ENTRIES SHOWN:
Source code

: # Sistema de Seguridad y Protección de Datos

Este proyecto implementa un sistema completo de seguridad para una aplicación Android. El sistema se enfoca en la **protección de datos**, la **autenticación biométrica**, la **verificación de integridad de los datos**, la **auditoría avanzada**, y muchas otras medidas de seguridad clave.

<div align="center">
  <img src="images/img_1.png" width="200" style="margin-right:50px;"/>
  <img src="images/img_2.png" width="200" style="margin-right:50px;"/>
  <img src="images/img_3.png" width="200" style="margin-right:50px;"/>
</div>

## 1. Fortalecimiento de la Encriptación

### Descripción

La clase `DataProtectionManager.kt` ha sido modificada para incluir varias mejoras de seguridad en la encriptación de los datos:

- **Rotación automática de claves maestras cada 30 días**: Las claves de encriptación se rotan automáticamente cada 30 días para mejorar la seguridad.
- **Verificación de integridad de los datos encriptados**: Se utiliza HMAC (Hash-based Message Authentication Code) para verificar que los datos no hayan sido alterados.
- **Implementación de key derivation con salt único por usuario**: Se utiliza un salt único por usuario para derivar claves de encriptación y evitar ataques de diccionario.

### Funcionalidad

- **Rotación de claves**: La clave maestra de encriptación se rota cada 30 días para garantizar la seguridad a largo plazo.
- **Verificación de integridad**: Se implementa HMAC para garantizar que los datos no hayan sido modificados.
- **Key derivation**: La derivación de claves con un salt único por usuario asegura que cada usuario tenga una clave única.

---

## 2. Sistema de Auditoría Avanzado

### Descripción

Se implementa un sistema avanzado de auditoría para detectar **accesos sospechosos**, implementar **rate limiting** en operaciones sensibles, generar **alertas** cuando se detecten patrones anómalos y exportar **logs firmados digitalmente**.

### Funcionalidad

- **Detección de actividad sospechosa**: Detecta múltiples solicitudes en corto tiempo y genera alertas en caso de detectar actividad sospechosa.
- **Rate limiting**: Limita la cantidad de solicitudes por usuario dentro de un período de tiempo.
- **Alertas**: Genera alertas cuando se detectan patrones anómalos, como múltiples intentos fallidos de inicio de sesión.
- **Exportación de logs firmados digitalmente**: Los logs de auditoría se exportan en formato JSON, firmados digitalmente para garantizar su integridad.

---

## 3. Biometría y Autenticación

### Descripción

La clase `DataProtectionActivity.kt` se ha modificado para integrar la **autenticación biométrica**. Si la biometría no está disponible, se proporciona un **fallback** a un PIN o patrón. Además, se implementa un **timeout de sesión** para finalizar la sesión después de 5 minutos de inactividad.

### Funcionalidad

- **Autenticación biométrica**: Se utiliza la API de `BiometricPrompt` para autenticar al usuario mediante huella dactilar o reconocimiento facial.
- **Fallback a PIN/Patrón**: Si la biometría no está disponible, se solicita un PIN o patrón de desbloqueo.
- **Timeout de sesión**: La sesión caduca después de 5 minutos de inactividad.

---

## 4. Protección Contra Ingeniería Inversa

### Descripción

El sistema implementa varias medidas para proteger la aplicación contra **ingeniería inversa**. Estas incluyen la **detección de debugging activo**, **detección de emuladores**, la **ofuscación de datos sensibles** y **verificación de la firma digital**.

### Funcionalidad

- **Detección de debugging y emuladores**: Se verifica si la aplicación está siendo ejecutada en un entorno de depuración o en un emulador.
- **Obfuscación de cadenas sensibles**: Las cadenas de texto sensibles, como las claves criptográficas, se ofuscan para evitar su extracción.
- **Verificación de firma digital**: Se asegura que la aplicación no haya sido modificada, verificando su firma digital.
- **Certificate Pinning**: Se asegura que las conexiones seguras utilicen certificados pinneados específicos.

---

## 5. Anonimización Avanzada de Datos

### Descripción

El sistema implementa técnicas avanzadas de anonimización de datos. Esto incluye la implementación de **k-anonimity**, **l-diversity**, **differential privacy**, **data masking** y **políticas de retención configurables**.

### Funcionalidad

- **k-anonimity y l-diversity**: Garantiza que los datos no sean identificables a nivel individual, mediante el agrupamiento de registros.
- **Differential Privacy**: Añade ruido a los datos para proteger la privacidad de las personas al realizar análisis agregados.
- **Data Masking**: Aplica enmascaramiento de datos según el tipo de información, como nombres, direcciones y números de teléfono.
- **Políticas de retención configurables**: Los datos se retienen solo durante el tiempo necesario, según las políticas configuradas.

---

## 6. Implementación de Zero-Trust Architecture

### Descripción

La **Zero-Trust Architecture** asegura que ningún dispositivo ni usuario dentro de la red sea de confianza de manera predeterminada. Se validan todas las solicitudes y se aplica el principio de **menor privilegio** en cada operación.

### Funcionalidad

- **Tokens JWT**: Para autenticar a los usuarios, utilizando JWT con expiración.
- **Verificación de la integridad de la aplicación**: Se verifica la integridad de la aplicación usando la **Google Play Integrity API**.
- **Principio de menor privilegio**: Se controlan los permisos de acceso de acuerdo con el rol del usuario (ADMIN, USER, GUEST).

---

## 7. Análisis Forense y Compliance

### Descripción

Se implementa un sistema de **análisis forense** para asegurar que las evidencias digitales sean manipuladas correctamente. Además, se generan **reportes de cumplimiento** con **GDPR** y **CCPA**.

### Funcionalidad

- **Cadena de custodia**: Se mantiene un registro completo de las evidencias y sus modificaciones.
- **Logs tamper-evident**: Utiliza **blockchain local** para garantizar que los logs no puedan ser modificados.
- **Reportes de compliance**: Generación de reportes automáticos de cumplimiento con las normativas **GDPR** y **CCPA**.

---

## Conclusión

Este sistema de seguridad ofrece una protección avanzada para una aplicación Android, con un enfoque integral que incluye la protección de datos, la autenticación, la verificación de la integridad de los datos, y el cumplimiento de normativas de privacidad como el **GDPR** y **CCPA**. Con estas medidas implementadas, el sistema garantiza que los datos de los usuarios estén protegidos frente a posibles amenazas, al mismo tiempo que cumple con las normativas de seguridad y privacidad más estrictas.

YOUR GOAL: The job here is to find each line above with the word "width" and copy it.

WRITTEN RESPONSE:
  <img src="images/img_1.png" width="200" style="margin-right:50px;"/>
  <img src="images/img_2.png" width="200" style="margin-right:50px;"/>
  <img src="images/img_3.png" width="200" style="margin-right:50px;"/>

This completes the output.